▶ [Your instructions]
Return the lines below in which the string "именно" occurs.

------------------------------------------------

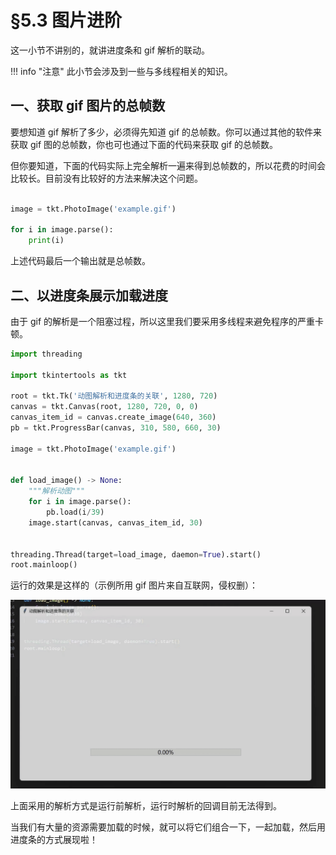 §5.3 图片进阶
============

这一小节不讲别的，就讲进度条和 gif 解析的联动。

!!! info "注意"
    此小节会涉及到一些与多线程相关的知识。

一、获取 gif 图片的总帧数
-----------------------

要想知道 gif 解析了多少，必须得先知道 gif 的总帧数。你可以通过其他的软件来获取 gif 图的总帧数，你也可也通过下面的代码来获取 gif 的总帧数。

但你要知道，下面的代码实际上完全解析一遍来得到总帧数的，所以花费的时间会比较长。目前没有比较好的方法来解决这个问题。

```python

image = tkt.PhotoImage('example.gif')

for i in image.parse():
    print(i)
```

上述代码最后一个输出就是总帧数。

二、以进度条展示加载进度
----------------------

由于 gif 的解析是一个阻塞过程，所以这里我们要采用多线程来避免程序的严重卡顿。

```python
import threading

import tkintertools as tkt

root = tkt.Tk('动图解析和进度条的关联', 1280, 720)
canvas = tkt.Canvas(root, 1280, 720, 0, 0)
canvas_item_id = canvas.create_image(640, 360)
pb = tkt.ProgressBar(canvas, 310, 580, 660, 30)

image = tkt.PhotoImage('example.gif')


def load_image() -> None:
    """解析动图"""
    for i in image.parse():
        pb.load(i/39)
    image.start(canvas, canvas_item_id, 30)


threading.Thread(target=load_image, daemon=True).start()
root.mainloop()
```

运行的效果是这样的（示例所用 gif 图片来自互联网，侵权删）：

![gif](images/5.3-2.1-1.gif)

上面采用的解析方式是运行前解析，运行时解析的回调目前无法得到。

当我们有大量的资源需要加载的时候，就可以将它们组合一下，一起加载，然后用进度条的方式展现啦！

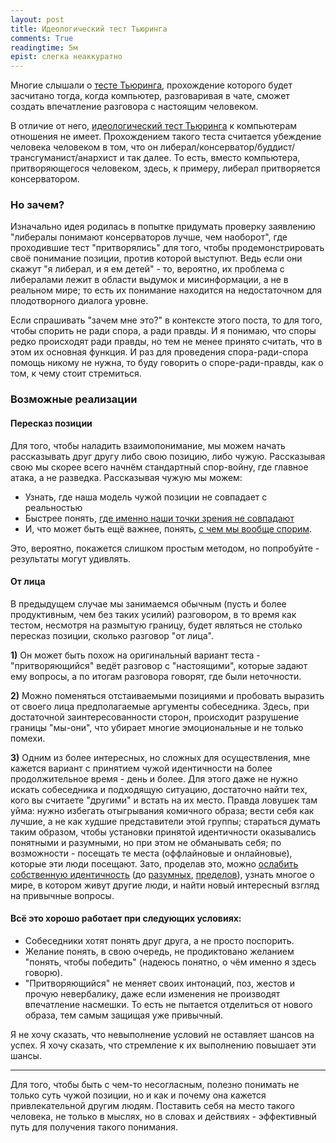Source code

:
 ```yaml
---
layout: post
title: Идеологический тест Тьюринга
comments: True
readingtime: 5м
epist: слегка неаккуратно
---
```


Многие слышали о [<ins>тесте Тьюринга</ins>](https://en.wikipedia.org/wiki/Turing_test), прохождение которого будет засчитано тогда, когда компьютер, разговаривая в чате, сможет создать впечатление разговора с настоящим человеком.

В отличие от него, [<ins>идеологический тест Тьюринга</ins>](https://en.wikipedia.org/wiki/Ideological_Turing_Test) к компьютерам отношения не имеет. Прохождением такого теста считается убеждение человека человеком в том, что он либерал/консерватор/буддист/трансгуманист/анархист и так далее. То есть, вместо компьютера, притворяющегося человеком, здесь, к примеру, либерал притворяется консерватором.

### Но зачем?

Изначально идея родилась в попытке придумать проверку заявлению "либералы понимают консерваторов лучше, чем наоборот", где проходившие тест "притворялись" для того, чтобы продемонстрировать своё понимание позиции, против которой выступют. Ведь если они скажут "я либерал, и я ем детей" - то, вероятно, их проблема с либералами лежит в области выдумок и мисинформации, а не в реальном мире; то есть их понимание находится на недостаточном для плодотворного диалога уровне. 

Если спрашивать "зачем мне это?" в контексте этого поста, то для того, чтобы спорить не ради спора, а ради правды. И я понимаю, что споры редко происходят ради правды, но тем не менее принято считать, что в этом их основная функция. И раз для проведения спора-ради-спора помощь никому не нужна, то буду говорить о споре-ради-правды, как о том, к чему стоит стремиться.

### Возможные реализации

#### **Пересказ позиции**

Для того, чтобы наладить взаимопонимание, мы можем начать рассказывать друг другу либо свою позицию, либо чужую. Рассказывая свою мы скорее всего начнём стандартный спор-войну, где главное атака, а не разведка. Рассказывая чужую мы можем: 

* Узнать, где наша модель чужой позиции не совпадает с реальностью 
* Быстрее понять, [<ins>где именно наши точки зрения не совпадают</ins>](https://www.youtube.com/watch?v=vYi9ZxZM6WQ)
* И, что может быть ещё важнее, понять, [<ins>с чем мы вообще спорим</ins>](http://varlamov.ru/1703313.html).

Это, вероятно, покажется слишком простым методом, но попробуйте - результаты могут удивлять.

#### **От лица**

В предыдущем случае мы занимаемся обычным (пусть и более продуктивным, чем без таких усилий) разговором, в то время как тестом, несмотря на размытую границу, будет являться не столько пересказ позиции, сколько разговор "от лица". 

**1)** Он может быть похож на оригинальный вариант теста - "притворяющийся" ведёт разговор с "настоящими", которые задают ему вопросы, а по итогам разговора говорят, где были неточности. 

**2)** Можно поменяться отстаиваемыми позициями и пробовать выразить от своего лица предполагаемые аргументы собеседника. Здесь, при достаточной заинтересованности сторон, происходит разрушение границы "мы-они", что убирает многие эмоциональные и не только помехи.

**3)** Одним из более интересных, но сложных для осуществления, мне кажется вариант с принятием чужой идентичности на более продолжительное время - день и более. Для этого даже не нужно искать собеседника и подходящую ситуацию, достаточно найти тех, кого вы считаете "другими" и встать на их место. Правда ловушек там уйма: нужно избегать отыгрывания комичного образа; вести себя как лучшие, а не как худшие представители этой группы; стараться думать таким образом, чтобы установки принятой идентичности оказывались понятными и разумными, но при этом не обманывать себя; по возможности - посещать те места (оффлайновые и онлайновые), которые эти люди посещают. Зато, проделав это, можно [<ins>ослабить собственную идентичность</ins>](http://www.paulgraham.com/identity.html) (до [<ins>разумных</ins>](http://rationality.org/2015/03/02/keep-your-identity-fluid/), [<ins>пределов</ins>](http://lesswrong.com/lw/idj/use_your_identity_carefully/)), узнать многое о мире, в котором живут другие люди, и найти новый интересный взгляд на привычные вопросы.

#### **Всё это хорошо работает при следующих условиях:**

* Собеседники хотят понять друг друга, а не просто поспорить.
* Желание понять, в свою очередь, не продиктовано желанием "понять, чтобы победить" (надеюсь понятно, о чём именно я здесь говорю).
* "Притворяющийся" не меняет своих интонаций, поз, жестов и прочую невербалику, даже если изменения не производят впечатление насмешки. То есть не пытается отделиться от нового образа, тем самым защищая уже привычный. 

Я не хочу сказать, что невыполнение условий не оставляет шансов на успех. Я хочу сказать, что стремление к их выполнению повышает эти шансы. 

<hr>

Для того, чтобы быть с чем-то несогласным, полезно понимать не только суть чужой позиции, но и как и почему она кажется привлекательной другим людям. Поставить себя на место такого человека, не только в мыслях, но в словах и действиях - эффективный путь для получения такого понимания.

------------------------------------------------

▶ [Reply to the task]
* Быстрее понять, [<ins>где именно наши точки зрения не совпадают</ins>](https://www.youtube.com/watch?v=vYi9ZxZM6WQ)
* Желание понять, в свою очередь, не продиктовано желанием "понять, чтобы победить" (надеюсь понятно, о чём именно я здесь говорю).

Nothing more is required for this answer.